The probability that a randomly selected 2-digit number belongs to the set $\{n \in N : (2^n - 2) \text{ is a multiple of } 3\}$ is equal to :
Show Hint
Problems involving divisibility by a small number 'k' can often be solved by analyzing the remainders (modulo k).

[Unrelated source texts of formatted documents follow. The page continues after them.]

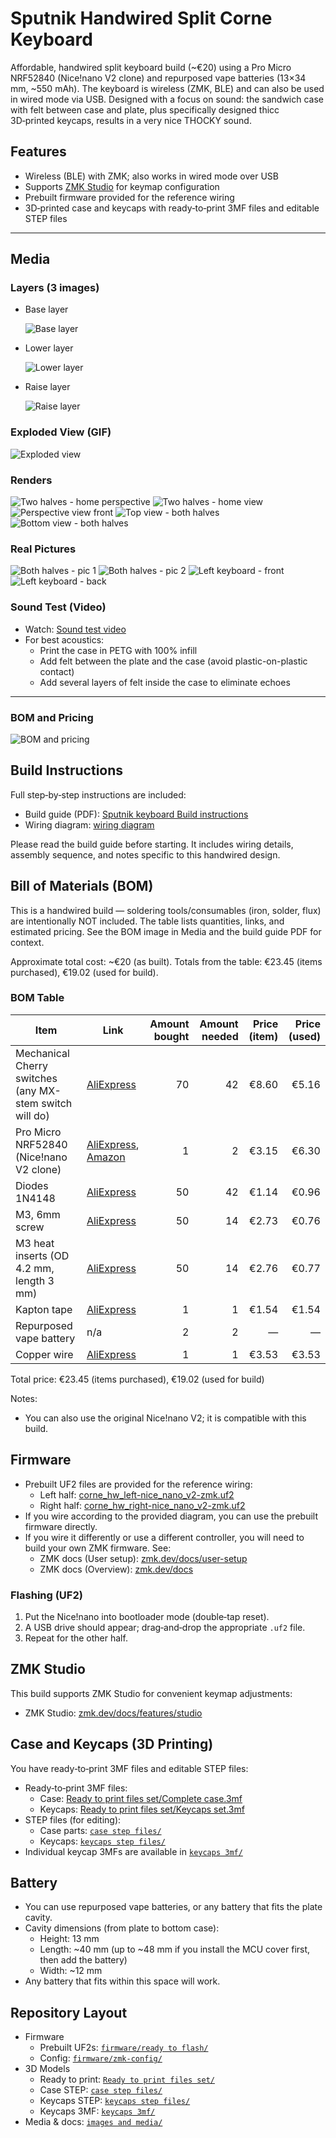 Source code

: # Sputnik Handwired Split Corne Keyboard

Affordable, handwired split keyboard build (~€20) using a Pro Micro NRF52840 (Nice!nano V2 clone) and repurposed vape batteries (13×34 mm, ~550 mAh). The keyboard is wireless (ZMK, BLE) and can also be used in wired mode via USB. Designed with a focus on sound: the sandwich case with felt between case and plate, plus specifically designed thicc 3D‑printed keycaps, results in a very nice THOCKY sound.

## Features
- Wireless (BLE) with ZMK; also works in wired mode over USB
- Supports [ZMK Studio](https://zmk.dev/docs/features/studio) for keymap configuration
- Prebuilt firmware provided for the reference wiring
- 3D‑printed case and keycaps with ready‑to‑print 3MF files and editable STEP files

---

## Media

### Layers (3 images)
- Base layer
  
  ![Base layer](<images and media/base layer.png>)
- Lower layer
  
  ![Lower layer](<images and media/lower layer.png>)
- Raise layer
  
  ![Raise layer](<images and media/raise layer.png>)



### Exploded View (GIF)
![Exploded view](<images and media/exploded view gif.gif>)

### Renders
![Two halves - home perspective](<images and media/2 halves home perspective view.png>)
![Two halves - home view](<images and media/2 halves home view.png>)
![Perspective view front](<images and media/perspective view front.png>)
![Top view - both halves](<images and media/top view both halfes.png>)
![Bottom view - both halves](<images and media/bottom view both halfes.png>)

### Real Pictures
![Both halves - pic 1](<images and media/pictures/both halfes pic 1.jpg>)
![Both halves - pic 2](<images and media/pictures/both halfes pic 2.jpg>)
![Left keyboard - front](<images and media/pictures/left keeb front.jpg>)
![Left keyboard - back](<images and media/pictures/left keeb back.jpg>)

### Sound Test (Video)
- Watch: [Sound test video](https://imgur.com/a/sputnik-split-keyboard-sound-6rZV6Jm)
- For best acoustics:
  - Print the case in PETG with 100% infill
  - Add felt between the plate and the case (avoid plastic-on-plastic contact)
  - Add several layers of felt inside the case to eliminate echoes

---
### BOM and Pricing
![BOM and pricing](<images and media/BOM and price.png>)
## Build Instructions


Full step‑by‑step instructions are included:
- Build guide (PDF): [Sputnik keyboard Build instructions](<images and media/Sputnik keboard Build instructions.pdf>)
- Wiring diagram: [wiring diagram](<images and media/wiring diagram.jpg>)

Please read the build guide before starting. It includes wiring details, assembly sequence, and notes specific to this handwired design.

## Bill of Materials (BOM)
This is a handwired build — soldering tools/consumables (iron, solder, flux) are intentionally NOT included. The table lists quantities, links, and estimated pricing. See the BOM image in Media and the build guide PDF for context.

Approximate total cost: ~€20 (as built). Totals from the table: €23.45 (items purchased), €19.02 (used for build).

### BOM Table

| Item | Link | Amount bought | Amount needed | Price (item) | Price (used) |
|---|---|---:|---:|---:|---:|
| Mechanical Cherry switches (any MX-stem switch will do) | [AliExpress][bom-switches] | 70 | 42 | €8.60 | €5.16 |
| Pro Micro NRF52840 (Nice!nano V2 clone) | [AliExpress][bom-mcu], [Amazon][bom-mcu-amazon] | 1 | 2 | €3.15 | €6.30 |
| Diodes 1N4148 | [AliExpress][bom-diodes] | 50 | 42 | €1.14 | €0.96 |
| M3, 6mm screw | [AliExpress][bom-screws] | 50 | 14 | €2.73 | €0.76 |
| M3 heat inserts (OD 4.2 mm, length 3 mm) | [AliExpress][bom-inserts] | 50 | 14 | €2.76 | €0.77 |
| Kapton tape | [AliExpress][bom-kapton] | 1 | 1 | €1.54 | €1.54 |
| Repurposed vape battery | n/a | 2 | 2 | — | — |
| Copper wire | [AliExpress][bom-wire] | 1 | 1 | €3.53 | €3.53 |

Total price: €23.45 (items purchased), €19.02 (used for build)

Notes:
- You can also use the original Nice!nano V2; it is compatible with this build.

[bom-switches]: https://www.aliexpress.com/item/1005007345651159.html?spm=a2g0o.productlist.main.3.1c0c5261aCURnr&algo_pvid=b00fd779-7665-47e9-ae03-470b540f6337&algo_exp_id=b00fd779-7665-47e9-ae03-470b540f6337-2&pdp_ext_f=%7B%22order%22%3A%226394%22%2C%22eval%22%3A%221%22%2C%22orig_sl_item_id%22%3A%221005007345651159%22%2C%22orig_item_id%22%3A%221005009261993092%22%2C%22fromPage%22%3A%22search%22%7D&pdp_npi=6%40dis%21EUR%215.95%212.98%21%21%2148.40%2124.20%21%40210384cc17589018536814612e5c26%2112000040355282124%21sea%21HR%216267174471%21X%211%210%21n_tag%3A-29919%3Bd%3Ae5d82de9%3Bm03_new_user%3A-29895&curPageLogUid=zCC6svikv5Hc&utparam-url=scene%3Asearch%7Cquery_from%3A%7Cx_object_id%3A1005007345651159%7C_p_origin_prod%3A1005009261993092
[bom-mcu]: https://www.aliexpress.com/item/1005006995289476.html?spm=a2g0o.productlist.main.3.54714221NO3mPU&algo_pvid=018aecb1-eafc-46ed-bf24-799c5e0c8c98&algo_exp_id=018aecb1-eafc-46ed-bf24-799c5e0c8c98-6&pdp_ext_f=%7B%22order%22%3A%221766%22%2C%22eval%22%3A%221%22%2C%22orig_sl_item_id%22%3A%221005006995289476%22%2C%22orig_item_id%22%3A%221005006599766097%22%2C%22fromPage%22%3A%22search%22%7D&pdp_npi=6%40dis%21EUR%216.30%213.15%21%21%2151.30%2125.65%21%402103835c17589020591883661e413f%2112000038985691707%21sea%21HR%216267174471%21X%211%210%21n_tag%3A-29919%3Bd%3Ae5d82de9%3Bm03_new_user%3A-29895&curPageLogUid=VJ4Cad4XkmFS&utparam-url=scene%3Asearch%7Cquery_from%3A%7Cx_object_id%3A1005006995289476%7C_p_origin_prod%3A1005006599766097
[bom-diodes]: https://www.aliexpress.com/item/1005006245109375.html?spm=a2g0o.productlist.main.7.5f80648d0kGwN4&algo_pvid=28c31425-6c38-46a6-8a23-bc7315cb9f00&algo_exp_id=28c31425-6c38-46a6-8a23-bc7315cb9f00-6&pdp_ext_f=%7B%22order%22%3A%22973%22%2C%22eval%22%3A%221%22%2C%22fromPage%22%3A%22search%22%7D&pdp_npi=6%40dis%21EUR%211.75%211.14%21%21%2114.21%219.26%21%402103919917589021056008905e2bbe%2112000036448323916%21sea%21HR%216267174471%21X%211%210%21n_tag%3A-29919%3Bd%3Ae5d82de9%3Bm03_new_user%3A-29895&curPageLogUid=OhJwy5f5LVsx&utparam-url=scene%3Asearch%7Cquery_from%3A%7Cx_object_id%3A1005006245109375%7C_p_origin_prod%3A
[bom-screws]: https://www.aliexpress.com/item/1005005070119421.html?spm=a2g0o.cart.0.0.29ce38daTZImhU&mp=1&pdp_npi=5%40dis%21EUR%21EUR%202.73%21EUR%202.73%21%21EUR%202.73%21%21%21%40211b81a317589021869796790e7203%2112000031519353292%21ct%21HR%216267174471%21%211%210&pdp_ext_f=%7B%22cart2PdpParams%22%3A%7B%22pdpBusinessMode%22%3A%22retail%22%7D%7D
[bom-inserts]: https://www.aliexpress.com/item/1005003582355741.html?spm=a2g0o.cart.0.0.29ce38daTZImhU&mp=1&pdp_npi=5%40dis%21EUR%21EUR%202.83%21EUR%202.76%21%21EUR%202.76%21%21%21%40211b81a317589021869796790e7203%2112000026370649726%21ct%21HR%216267174471%21%211%210
[bom-kapton]: https://www.aliexpress.com/item/1005007518587827.html?spm=a2g0o.productlist.main.2.202f49e3GVOXp0&algo_pvid=b11967b5-32c6-4440-93a4-052201d52ac3&algo_exp_id=b11967b5-32c6-4440-93a4-052201d52ac3-4&pdp_ext_f=%7B%22order%22%3A%2216925%22%2C%22eval%22%3A%221%22%2C%22fromPage%22%3A%22search%22%7D&pdp_npi=6%40dis%21EUR%211.54%211.54%21%21%2112.49%2112.49%21%402103891017590609061623435ece05%2112000041103956429%21sea%21HR%216267174471%21X%211%210%21n_tag%3A-29919%3Bd%3Ae5d82de9%3Bm03_new_user%3A-29895&curPageLogUid=FLnTGx29WStB&utparam-url=scene%3Asearch%7Cquery_from%3A%7Cx_object_id%3A1005007518587827%7C_p_origin_prod%3A
[bom-wire]: https://www.aliexpress.com/item/1005009078359338.html?spm=a2g0o.order_list.order_list_main.56.47741802kB9uqg
[bom-mcu-amazon]: https://www.amazon.com/Development-Bluetooth-Management-Module%EF%BC%8CNano-Compatible/dp/B0F1KDBDHQ?th=1

## Firmware
- Prebuilt UF2 files are provided for the reference wiring:
  - Left half: [corne_hw_left-nice_nano_v2-zmk.uf2](<firmware/ready to flash/corne_hw_left-nice_nano_v2-zmk.uf2>)
  - Right half: [corne_hw_right-nice_nano_v2-zmk.uf2](<firmware/ready to flash/corne_hw_right-nice_nano_v2-zmk.uf2>)
- If you wire according to the provided diagram, you can use the prebuilt firmware directly.
- If you wire it differently or use a different controller, you will need to build your own ZMK firmware. See:
  - ZMK docs (User setup): [zmk.dev/docs/user-setup](https://zmk.dev/docs/user-setup)
  - ZMK docs (Overview): [zmk.dev/docs](https://zmk.dev/docs)

### Flashing (UF2)
1. Put the Nice!nano into bootloader mode (double‑tap reset).
2. A USB drive should appear; drag‑and‑drop the appropriate `.uf2` file.
3. Repeat for the other half.

## ZMK Studio
This build supports ZMK Studio for convenient keymap adjustments:
- ZMK Studio: [zmk.dev/docs/features/studio](https://zmk.dev/docs/features/studio)

## Case and Keycaps (3D Printing)
You have ready‑to‑print 3MF files and editable STEP files:
- Ready‑to‑print 3MF files:
  - Case: [Ready to print files set/Complete case.3mf](<Ready to print files set/Complete case.3mf>)
  - Keycaps: [Ready to print files set/Keycaps set.3mf](<Ready to print files set/Keycaps set.3mf>)
- STEP files (for editing):
  - Case parts: [`case step files/`](<case step files/>)
  - Keycaps: [`keycaps step files/`](<keycaps step files/>)
- Individual keycap 3MFs are available in [`keycaps 3mf/`](<keycaps 3mf/>)

## Battery
- You can use repurposed vape batteries, or any battery that fits the plate cavity.
- Cavity dimensions (from plate to bottom case):
  - Height: 13 mm
  - Length: ~40 mm (up to ~48 mm if you install the MCU cover first, then add the battery)
  - Width: ~12 mm
- Any battery that fits within this space will work.

## Repository Layout
- Firmware
  - Prebuilt UF2s: [`firmware/ready to flash/`](<firmware/ready to flash/>)
  - Config: [`firmware/zmk-config/`](<firmware/zmk-config/>)
- 3D Models
  - Ready to print: [`Ready to print files set/`](<Ready to print files set/>)
  - Case STEP: [`case step files/`](<case step files/>)
  - Keycaps STEP: [`keycaps step files/`](<keycaps step files/>)
  - Keycaps 3MF: [`keycaps 3mf/`](<keycaps 3mf/>)
- Media & docs: [`images and media/`](<images and media/>)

Look for repeating patterns, which simplifies the condition on 'n'.
We need to find the condition on n for which $2^n - 2$ is a multiple of 3.
$2^n - 2 \equiv 0 \pmod{3}$.
$2^n \equiv 2 \pmod{3}$.
Let's check the pattern of powers of 2 modulo 3.
$2^1 = 2 \equiv 2 \pmod{3}$.
$2^2 = 4 \equiv 1 \pmod{3}$.
$2^3 = 8 \equiv 2 \pmod{3}$.
$2^4 = 16 \equiv 1 \pmod{3}$.
The pattern of $2^n \pmod{3}$ is 2, 1, 2, 1, ...
We can see that $2^n \equiv 2 \pmod{3}$ when n is an odd number.
So, the condition is that n must be an odd natural number.
The problem asks for the probability that a randomly selected 2-digit number is odd.
The set of 2-digit numbers is $\{10, 11, 12, ..., 99\}$.
Total number of 2-digit numbers = $99 - 10 + 1 = 90$.
Now, we need to find the number of favorable outcomes, which is the number of odd 2-digit numbers.
The odd 2-digit numbers are $\{11, 13, 15, ..., 99\}$.
This is an arithmetic progression with first term $a=11$, last term $l=99$, and common difference $d=2$.
Number of terms = $\frac{l-a}{d} + 1 = \frac{99-11}{2} + 1 = \frac{88}{2} + 1 = 44 + 1 = 45$.
The probability is the ratio of favorable outcomes to total outcomes.
Probability = $\frac{\text{Number of odd 2-digit numbers}}{\text{Total number of 2-digit numbers}} = \frac{45}{90} = \frac{1}{2}$.